** Dataset entries follows **

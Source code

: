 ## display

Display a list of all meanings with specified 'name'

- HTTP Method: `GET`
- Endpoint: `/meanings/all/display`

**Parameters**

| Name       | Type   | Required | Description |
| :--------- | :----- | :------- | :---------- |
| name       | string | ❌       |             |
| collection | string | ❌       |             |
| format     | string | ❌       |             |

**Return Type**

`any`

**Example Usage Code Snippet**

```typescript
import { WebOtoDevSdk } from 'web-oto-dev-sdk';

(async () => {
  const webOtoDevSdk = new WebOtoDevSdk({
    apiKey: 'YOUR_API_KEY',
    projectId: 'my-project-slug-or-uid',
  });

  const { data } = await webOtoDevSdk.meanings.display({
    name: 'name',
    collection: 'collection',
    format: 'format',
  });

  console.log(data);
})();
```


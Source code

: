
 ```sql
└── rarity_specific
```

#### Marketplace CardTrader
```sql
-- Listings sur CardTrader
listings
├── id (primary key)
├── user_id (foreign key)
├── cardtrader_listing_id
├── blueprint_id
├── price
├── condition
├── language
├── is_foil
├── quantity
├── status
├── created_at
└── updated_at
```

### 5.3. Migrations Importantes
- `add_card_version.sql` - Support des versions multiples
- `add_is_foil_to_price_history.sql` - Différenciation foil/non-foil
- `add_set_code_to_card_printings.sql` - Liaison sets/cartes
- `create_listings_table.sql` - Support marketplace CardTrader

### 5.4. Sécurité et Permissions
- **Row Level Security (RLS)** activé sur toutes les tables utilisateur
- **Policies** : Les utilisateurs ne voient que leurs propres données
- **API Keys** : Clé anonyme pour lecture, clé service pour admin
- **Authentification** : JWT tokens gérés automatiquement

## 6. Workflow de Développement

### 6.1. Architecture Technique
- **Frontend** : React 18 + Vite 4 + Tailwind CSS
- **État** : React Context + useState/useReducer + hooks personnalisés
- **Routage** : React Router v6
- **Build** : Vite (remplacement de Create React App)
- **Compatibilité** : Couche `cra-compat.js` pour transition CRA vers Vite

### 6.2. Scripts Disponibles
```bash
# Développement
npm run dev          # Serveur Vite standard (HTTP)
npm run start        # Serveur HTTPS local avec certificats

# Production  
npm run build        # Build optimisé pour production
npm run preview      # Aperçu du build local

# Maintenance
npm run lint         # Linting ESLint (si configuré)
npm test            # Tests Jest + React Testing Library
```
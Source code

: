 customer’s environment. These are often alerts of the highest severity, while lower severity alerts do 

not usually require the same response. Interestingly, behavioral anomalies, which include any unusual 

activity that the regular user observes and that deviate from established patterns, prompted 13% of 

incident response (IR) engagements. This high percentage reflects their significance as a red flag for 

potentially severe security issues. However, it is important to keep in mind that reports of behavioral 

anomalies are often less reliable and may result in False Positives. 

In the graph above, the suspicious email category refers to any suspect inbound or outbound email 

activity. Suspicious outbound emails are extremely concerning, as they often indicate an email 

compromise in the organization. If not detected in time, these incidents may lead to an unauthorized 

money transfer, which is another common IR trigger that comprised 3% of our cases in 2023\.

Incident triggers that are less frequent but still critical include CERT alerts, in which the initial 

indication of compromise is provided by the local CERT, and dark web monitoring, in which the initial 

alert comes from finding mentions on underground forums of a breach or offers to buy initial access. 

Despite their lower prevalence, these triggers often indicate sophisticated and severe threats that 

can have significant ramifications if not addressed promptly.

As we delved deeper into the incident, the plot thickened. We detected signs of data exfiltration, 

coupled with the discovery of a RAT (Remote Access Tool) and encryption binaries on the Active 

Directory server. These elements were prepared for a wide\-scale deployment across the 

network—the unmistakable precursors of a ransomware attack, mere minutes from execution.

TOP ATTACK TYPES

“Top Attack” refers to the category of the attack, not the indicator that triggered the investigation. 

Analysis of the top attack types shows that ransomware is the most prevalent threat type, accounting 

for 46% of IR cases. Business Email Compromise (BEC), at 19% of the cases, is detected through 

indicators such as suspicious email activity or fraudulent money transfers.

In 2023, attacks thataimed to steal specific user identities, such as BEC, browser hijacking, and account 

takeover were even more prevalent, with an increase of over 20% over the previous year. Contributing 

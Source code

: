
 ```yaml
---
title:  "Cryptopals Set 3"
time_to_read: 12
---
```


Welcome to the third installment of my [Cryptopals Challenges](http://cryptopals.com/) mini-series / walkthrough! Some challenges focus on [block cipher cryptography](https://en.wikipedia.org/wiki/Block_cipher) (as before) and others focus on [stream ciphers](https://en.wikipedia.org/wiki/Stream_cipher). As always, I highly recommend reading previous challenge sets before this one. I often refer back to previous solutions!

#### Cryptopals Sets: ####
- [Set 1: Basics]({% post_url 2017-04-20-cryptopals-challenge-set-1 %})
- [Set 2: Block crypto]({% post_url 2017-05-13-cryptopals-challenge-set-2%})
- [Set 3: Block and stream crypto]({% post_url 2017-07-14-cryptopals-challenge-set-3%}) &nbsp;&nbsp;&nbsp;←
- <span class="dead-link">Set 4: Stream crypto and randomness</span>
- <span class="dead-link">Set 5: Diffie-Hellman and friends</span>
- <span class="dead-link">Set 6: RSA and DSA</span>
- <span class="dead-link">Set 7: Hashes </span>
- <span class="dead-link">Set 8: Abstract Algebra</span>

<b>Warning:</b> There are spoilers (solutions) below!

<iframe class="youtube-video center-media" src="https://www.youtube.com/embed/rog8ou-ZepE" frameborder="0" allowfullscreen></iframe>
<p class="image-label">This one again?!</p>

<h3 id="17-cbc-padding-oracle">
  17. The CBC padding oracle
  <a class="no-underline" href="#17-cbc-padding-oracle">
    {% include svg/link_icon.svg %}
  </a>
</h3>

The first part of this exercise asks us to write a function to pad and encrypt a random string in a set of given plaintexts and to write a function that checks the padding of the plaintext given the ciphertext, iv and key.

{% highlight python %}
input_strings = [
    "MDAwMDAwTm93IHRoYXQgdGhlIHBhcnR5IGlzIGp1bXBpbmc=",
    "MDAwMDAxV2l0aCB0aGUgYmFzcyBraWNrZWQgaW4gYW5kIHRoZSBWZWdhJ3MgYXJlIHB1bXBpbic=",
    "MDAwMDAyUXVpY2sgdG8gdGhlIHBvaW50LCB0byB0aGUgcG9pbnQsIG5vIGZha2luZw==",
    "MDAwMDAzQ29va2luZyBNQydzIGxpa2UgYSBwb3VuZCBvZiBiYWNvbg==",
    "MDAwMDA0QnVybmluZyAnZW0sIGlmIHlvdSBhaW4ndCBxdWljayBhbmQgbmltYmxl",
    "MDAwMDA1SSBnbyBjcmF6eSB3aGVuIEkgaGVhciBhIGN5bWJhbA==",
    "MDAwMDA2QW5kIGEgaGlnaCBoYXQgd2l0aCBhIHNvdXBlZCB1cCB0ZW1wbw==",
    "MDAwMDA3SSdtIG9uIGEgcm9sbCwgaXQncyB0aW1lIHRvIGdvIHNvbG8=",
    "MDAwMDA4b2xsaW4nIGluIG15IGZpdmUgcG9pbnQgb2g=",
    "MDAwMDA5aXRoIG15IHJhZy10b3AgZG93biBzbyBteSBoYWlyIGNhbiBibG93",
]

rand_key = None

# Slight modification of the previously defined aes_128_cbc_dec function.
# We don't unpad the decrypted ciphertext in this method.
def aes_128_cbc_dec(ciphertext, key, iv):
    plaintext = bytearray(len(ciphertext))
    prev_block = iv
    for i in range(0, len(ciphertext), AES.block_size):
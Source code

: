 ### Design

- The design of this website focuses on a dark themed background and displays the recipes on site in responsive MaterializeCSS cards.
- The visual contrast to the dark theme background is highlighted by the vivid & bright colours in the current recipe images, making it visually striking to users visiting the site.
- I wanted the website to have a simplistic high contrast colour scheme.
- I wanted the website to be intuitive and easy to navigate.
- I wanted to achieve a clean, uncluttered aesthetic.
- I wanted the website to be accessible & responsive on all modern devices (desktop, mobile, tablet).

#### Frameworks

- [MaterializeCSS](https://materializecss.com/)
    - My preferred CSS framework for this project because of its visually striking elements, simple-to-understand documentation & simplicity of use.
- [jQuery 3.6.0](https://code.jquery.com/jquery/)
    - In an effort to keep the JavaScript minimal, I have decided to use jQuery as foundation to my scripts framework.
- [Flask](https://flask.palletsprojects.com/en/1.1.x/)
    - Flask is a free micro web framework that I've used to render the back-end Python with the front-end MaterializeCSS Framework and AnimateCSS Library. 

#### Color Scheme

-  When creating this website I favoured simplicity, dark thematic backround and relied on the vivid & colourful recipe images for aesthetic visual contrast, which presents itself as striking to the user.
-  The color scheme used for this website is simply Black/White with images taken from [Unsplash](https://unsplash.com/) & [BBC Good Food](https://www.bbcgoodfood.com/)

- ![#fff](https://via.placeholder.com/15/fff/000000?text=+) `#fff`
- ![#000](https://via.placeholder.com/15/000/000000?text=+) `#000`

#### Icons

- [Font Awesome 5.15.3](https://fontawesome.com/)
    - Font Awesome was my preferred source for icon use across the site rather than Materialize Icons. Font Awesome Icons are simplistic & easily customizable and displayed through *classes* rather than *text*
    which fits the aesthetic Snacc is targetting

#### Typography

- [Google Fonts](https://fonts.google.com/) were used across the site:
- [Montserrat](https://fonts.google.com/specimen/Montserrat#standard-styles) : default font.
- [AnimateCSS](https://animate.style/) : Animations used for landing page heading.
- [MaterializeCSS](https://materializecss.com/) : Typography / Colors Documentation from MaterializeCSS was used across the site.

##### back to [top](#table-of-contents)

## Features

** End of Dataset entries **

Exercise aim: Your answer should reproduce each line of the listing that holds the word "preferred".

Result of the exercise:
    - My preferred CSS framework for this project because of its visually striking elements, simple-to-understand documentation & simplicity of use.
    - Font Awesome was my preferred source for icon use across the site rather than Materialize Icons. Font Awesome Icons are simplistic & easily customizable and displayed through *classes* rather than *text*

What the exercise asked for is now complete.